Take Heart with Proper Nutrition
Dietary Director’s Letter
February is American Heart Health Month. One of the easiest ways to help keep your heart in prime condition is to enjoy a diet that meets its needs.
The Mayo Clinic offers several tips on making your diet more heart smart.
Did your mother ever say “Your eyes are bigger than your stomach”? She had a point. No matter how hungry you think you are, never pile food on your plate. Instead, know what a serving size is for each item and stick to that. A serving size of fish, meat or chicken is about the size and thickness of a deck of card. Try using a smaller dish or bowl to make the portion sizes appear larger (fool those eyes). Drink a glass of water before your meal to provide a fuller feeling.
More fruits and vegetables
They provide a cornucopia of essential vitamins, and putting the emphasis on fresh or frozen vegetables and fruits helps add fiber to your diet. Loading up on them also helps you keep high-calorie foods at a minimum. Make sure you limit fried or breaded veggies or fruits in high-sugar heavy syrup.
These provide more fiber, which helps regulate blood pressure and heart health.
Good fats, bad fats
You should limit fats in your diet, but keep in mind there are good fats and there are bad fats. Among the good fats are olive, canola, vegetable and nut oils; nuts and seeds; avocados and trans fat-free margarine. Bad fats include cocoa butter; coconut, palm, cottonseed and palm-nut oils; bacon fat and lard, and butter.

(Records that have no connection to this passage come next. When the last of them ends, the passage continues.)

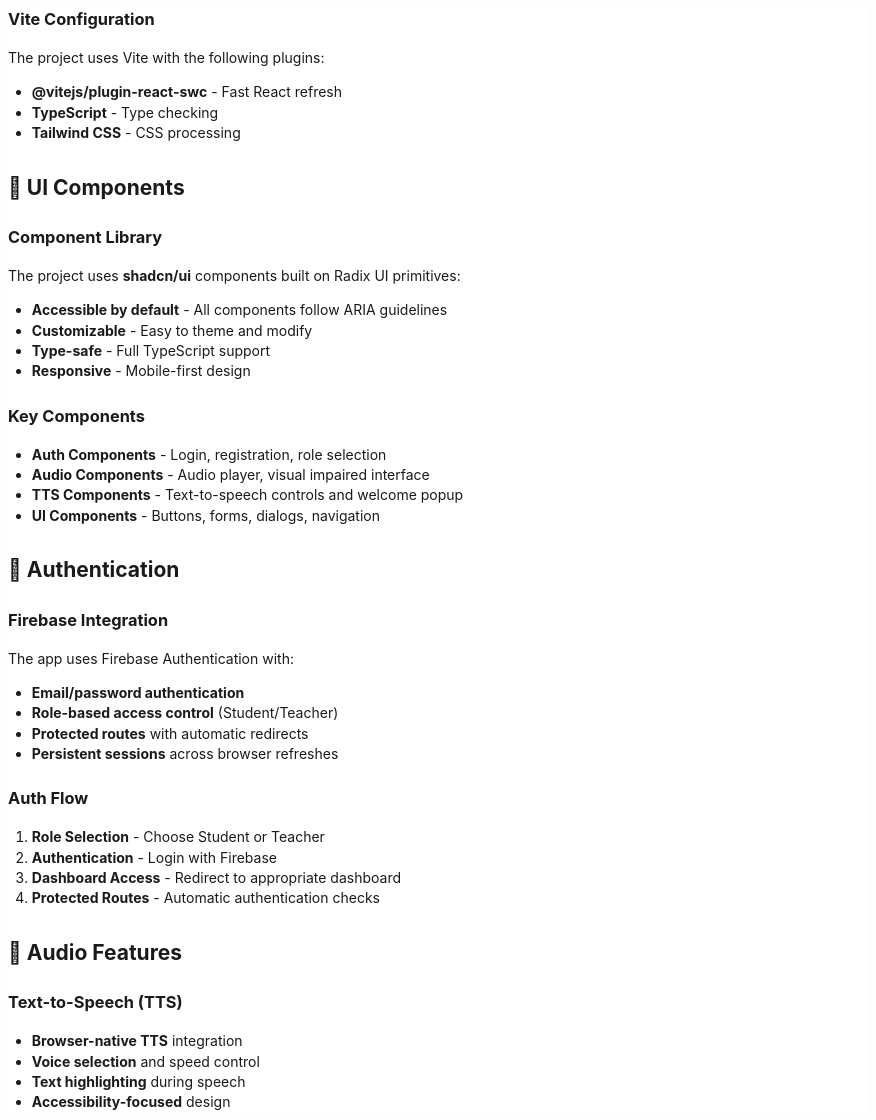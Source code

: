### Vite Configuration

The project uses Vite with the following plugins:
- **@vitejs/plugin-react-swc** - Fast React refresh
- **TypeScript** - Type checking
- **Tailwind CSS** - CSS processing

## 🎨 UI Components

### Component Library

The project uses **shadcn/ui** components built on Radix UI primitives:

- **Accessible by default** - All components follow ARIA guidelines
- **Customizable** - Easy to theme and modify
- **Type-safe** - Full TypeScript support
- **Responsive** - Mobile-first design

### Key Components

- **Auth Components** - Login, registration, role selection
- **Audio Components** - Audio player, visual impaired interface
- **TTS Components** - Text-to-speech controls and welcome popup
- **UI Components** - Buttons, forms, dialogs, navigation

## 🔐 Authentication

### Firebase Integration

The app uses Firebase Authentication with:
- **Email/password authentication**
- **Role-based access control** (Student/Teacher)
- **Protected routes** with automatic redirects
- **Persistent sessions** across browser refreshes

### Auth Flow

1. **Role Selection** - Choose Student or Teacher
2. **Authentication** - Login with Firebase
3. **Dashboard Access** - Redirect to appropriate dashboard
4. **Protected Routes** - Automatic authentication checks

## 🎵 Audio Features

### Text-to-Speech (TTS)

- **Browser-native TTS** integration
- **Voice selection** and speed control
- **Text highlighting** during speech
- **Accessibility-focused** design
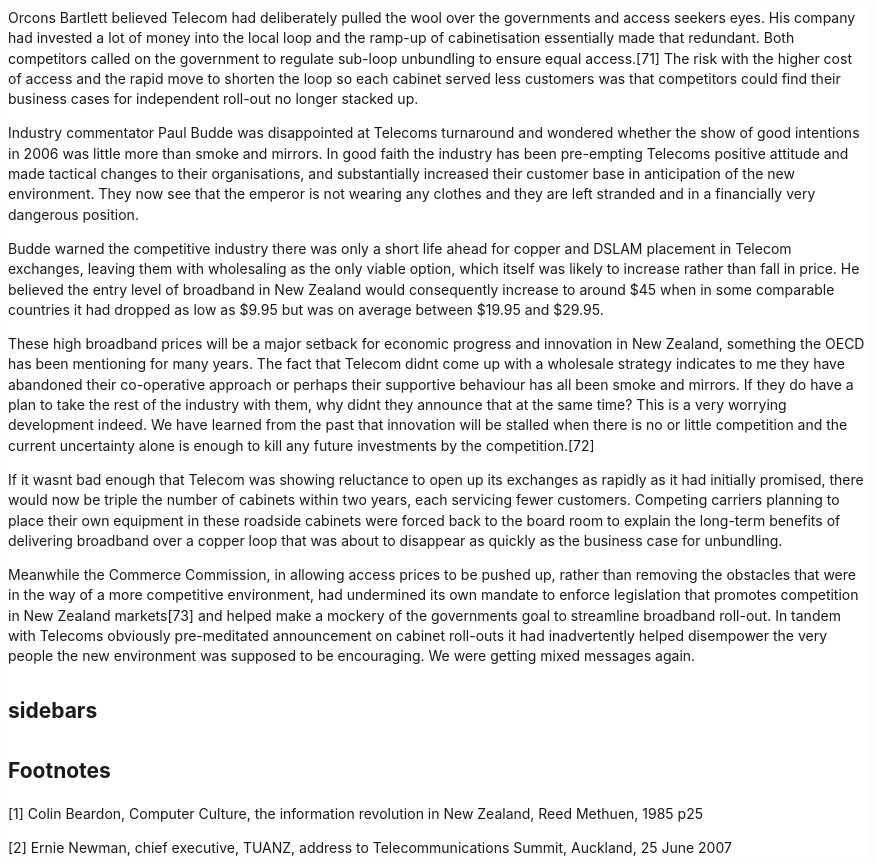 Orcons Bartlett believed Telecom had deliberately pulled the wool over the governments and access seekers eyes. His company had invested a lot of money into the local loop and the ramp-up of cabinetisation essentially made that redundant. Both competitors called on the government to regulate sub-loop unbundling to ensure equal access.[71] The risk with the higher cost of access and the rapid move to shorten the loop so each cabinet served less customers was that competitors could find their business cases for independent roll-out no longer stacked up.

Industry commentator Paul Budde was disappointed at Telecoms turnaround and wondered whether the show of good intentions in 2006 was little more than smoke and mirrors. In good faith the industry has been pre-empting Telecoms positive attitude and made tactical changes to their organisations, and substantially increased their customer base in anticipation of the new environment. They now see that the emperor is not wearing any clothes and they are left stranded and in a financially very dangerous position.

Budde warned the competitive industry there was only a short life ahead for copper and DSLAM placement in Telecom exchanges, leaving them with wholesaling as the only viable option, which itself was likely to increase rather than fall in price. He believed the entry level of broadband in New Zealand would consequently increase to around $45 when in some comparable countries it had dropped as low as $9.95 but was on average between $19.95 and $29.95.

These high broadband prices will be a major setback for economic progress and innovation in New Zealand, something the OECD has been mentioning for many years. The fact that Telecom didnt come up with a wholesale strategy indicates to me they have abandoned their co-operative approach or perhaps their supportive behaviour has all been smoke and mirrors. If they do have a plan to take the rest of the industry with them, why didnt they announce that at the same time? This is a very worrying development indeed. We have learned from the past that innovation will be stalled when there is no or little competition and the current uncertainty alone is enough to kill any future investments by the competition.[72]

If it wasnt bad enough that Telecom was showing reluctance to open up its exchanges as rapidly as it had initially promised, there would now be triple the number of cabinets within two years, each servicing fewer customers. Competing carriers planning to place their own equipment in these roadside cabinets were forced back to the board room to explain the long-term benefits of delivering broadband over a copper loop that was about to disappear as quickly as the business case for unbundling.

Meanwhile the Commerce Commission, in allowing access prices to be pushed up, rather than removing the obstacles that were in the way of a more competitive environment, had undermined its own mandate to enforce legislation that promotes competition in New Zealand markets[73] and helped make a mockery of the governments goal to streamline broadband roll-out. In tandem with Telecoms obviously pre-meditated announcement on cabinet roll-outs it had inadvertently helped disempower the very people the new environment was supposed to be encouraging. We were getting mixed messages again.

sidebars
--------

Footnotes
---------

<references />

[1] Colin Beardon, Computer Culture, the information revolution in New Zealand, Reed Methuen, 1985 p25

[2] Ernie Newman, chief executive, TUANZ, address to Telecommunications Summit, Auckland, 25 June 2007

It’s important to have proteins in your diet but make sure they’re low in fat. These can include cold-water fish, fat-free milk, skinless chicken and legumes such as beans, peas and lentils.
In addition to these suggestions, try to keep your daily sodium intake no more than 2,300 milligrams (about a teaspoon of salt). Ideally, adults should limit their daily intake to 1,500 mg. Create daily menus so you can plan ahead. And allow yourself an occasional treat so you don’t feel deprived.